Give back the records in full, with every line exactly as it was.
(Source data Opens)
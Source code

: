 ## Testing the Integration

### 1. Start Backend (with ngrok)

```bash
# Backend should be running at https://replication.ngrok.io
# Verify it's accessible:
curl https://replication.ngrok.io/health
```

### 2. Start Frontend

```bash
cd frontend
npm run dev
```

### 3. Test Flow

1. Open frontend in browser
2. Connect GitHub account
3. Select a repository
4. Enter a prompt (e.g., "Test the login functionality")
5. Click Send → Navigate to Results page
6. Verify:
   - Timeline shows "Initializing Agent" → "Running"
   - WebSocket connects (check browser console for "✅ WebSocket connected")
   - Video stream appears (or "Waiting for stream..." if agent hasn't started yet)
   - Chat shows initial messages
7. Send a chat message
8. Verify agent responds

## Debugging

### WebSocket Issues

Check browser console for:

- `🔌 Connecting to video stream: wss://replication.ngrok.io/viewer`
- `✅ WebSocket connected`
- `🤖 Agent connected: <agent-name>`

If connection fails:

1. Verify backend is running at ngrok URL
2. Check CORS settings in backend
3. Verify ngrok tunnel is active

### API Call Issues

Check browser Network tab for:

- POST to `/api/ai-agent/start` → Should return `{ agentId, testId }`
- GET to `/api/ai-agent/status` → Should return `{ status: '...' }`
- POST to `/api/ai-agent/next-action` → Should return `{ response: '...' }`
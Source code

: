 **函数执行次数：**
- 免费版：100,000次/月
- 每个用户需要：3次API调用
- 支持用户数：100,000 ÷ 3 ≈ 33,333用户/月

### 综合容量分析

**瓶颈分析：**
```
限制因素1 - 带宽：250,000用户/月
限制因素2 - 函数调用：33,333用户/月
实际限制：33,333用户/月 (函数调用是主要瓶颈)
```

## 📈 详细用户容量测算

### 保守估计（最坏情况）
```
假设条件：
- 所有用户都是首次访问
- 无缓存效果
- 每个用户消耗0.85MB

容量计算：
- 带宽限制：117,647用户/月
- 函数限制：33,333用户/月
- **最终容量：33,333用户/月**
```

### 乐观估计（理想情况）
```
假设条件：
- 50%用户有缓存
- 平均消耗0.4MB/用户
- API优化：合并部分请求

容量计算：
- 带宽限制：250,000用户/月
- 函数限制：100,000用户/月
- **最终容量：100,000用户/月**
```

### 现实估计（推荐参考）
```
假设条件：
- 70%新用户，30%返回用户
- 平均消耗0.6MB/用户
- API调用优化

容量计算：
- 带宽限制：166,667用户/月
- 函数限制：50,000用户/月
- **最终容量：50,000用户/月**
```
(Source data Closes)
- Solution to the exercise
Source code

: ## Testing the Integration

### 1. Start Backend (with ngrok)

```bash
# Backend should be running at https://replication.ngrok.io
# Verify it's accessible:
curl https://replication.ngrok.io/health
```

### 2. Start Frontend

```bash
cd frontend
npm run dev
```

### 3. Test Flow

1. Open frontend in browser
2. Connect GitHub account
3. Select a repository
4. Enter a prompt (e.g., "Test the login functionality")
5. Click Send → Navigate to Results page
6. Verify:
   - Timeline shows "Initializing Agent" → "Running"
   - WebSocket connects (check browser console for "✅ WebSocket connected")
   - Video stream appears (or "Waiting for stream..." if agent hasn't started yet)
   - Chat shows initial messages
7. Send a chat message
8. Verify agent responds

## Debugging

### WebSocket Issues

Check browser console for:

- `🔌 Connecting to video stream: wss://replication.ngrok.io/viewer`
- `✅ WebSocket connected`
- `🤖 Agent connected: <agent-name>`

If connection fails:

1. Verify backend is running at ngrok URL
2. Check CORS settings in backend
3. Verify ngrok tunnel is active

### API Call Issues

Check browser Network tab for:

- POST to `/api/ai-agent/start` → Should return `{ agentId, testId }`
- GET to `/api/ai-agent/status` → Should return `{ status: '...' }`
- POST to `/api/ai-agent/next-action` → Should return `{ response: '...' }`
Source code

: **函数执行次数：**
- 免费版：100,000次/月
- 每个用户需要：3次API调用
- 支持用户数：100,000 ÷ 3 ≈ 33,333用户/月

### 综合容量分析

**瓶颈分析：**
```
限制因素1 - 带宽：250,000用户/月
限制因素2 - 函数调用：33,333用户/月
实际限制：33,333用户/月 (函数调用是主要瓶颈)
```

## 📈 详细用户容量测算

### 保守估计（最坏情况）
```
假设条件：
- 所有用户都是首次访问
- 无缓存效果
- 每个用户消耗0.85MB

容量计算：
- 带宽限制：117,647用户/月
- 函数限制：33,333用户/月
- **最终容量：33,333用户/月**
```

### 乐观估计（理想情况）
```
假设条件：
- 50%用户有缓存
- 平均消耗0.4MB/用户
- API优化：合并部分请求

容量计算：
- 带宽限制：250,000用户/月
- 函数限制：100,000用户/月
- **最终容量：100,000用户/月**
```

### 现实估计（推荐参考）
```
假设条件：
- 70%新用户，30%返回用户
- 平均消耗0.6MB/用户
- API调用优化

容量计算：
- 带宽限制：166,667用户/月
- 函数限制：50,000用户/月
- **最终容量：50,000用户/月**
```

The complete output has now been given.